> WHAT IS NEEDED
Determine how many lines in these records hold "dexInfo". Only the number is wanted.

Segment Start: DATA TO USE

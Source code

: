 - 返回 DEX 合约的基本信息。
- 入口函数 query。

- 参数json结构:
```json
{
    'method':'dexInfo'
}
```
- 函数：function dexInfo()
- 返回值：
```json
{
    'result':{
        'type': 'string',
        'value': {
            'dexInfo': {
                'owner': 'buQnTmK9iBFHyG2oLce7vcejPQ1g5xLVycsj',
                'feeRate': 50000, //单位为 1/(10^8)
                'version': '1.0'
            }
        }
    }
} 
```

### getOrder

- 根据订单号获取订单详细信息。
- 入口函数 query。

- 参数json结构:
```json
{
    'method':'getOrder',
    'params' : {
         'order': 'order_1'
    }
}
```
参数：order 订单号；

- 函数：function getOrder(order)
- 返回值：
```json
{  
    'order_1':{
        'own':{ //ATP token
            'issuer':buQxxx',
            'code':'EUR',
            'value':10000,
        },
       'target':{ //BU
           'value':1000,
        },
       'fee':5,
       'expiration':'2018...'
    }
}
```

Segment End: DATA TO USE

> THE ANSWER
3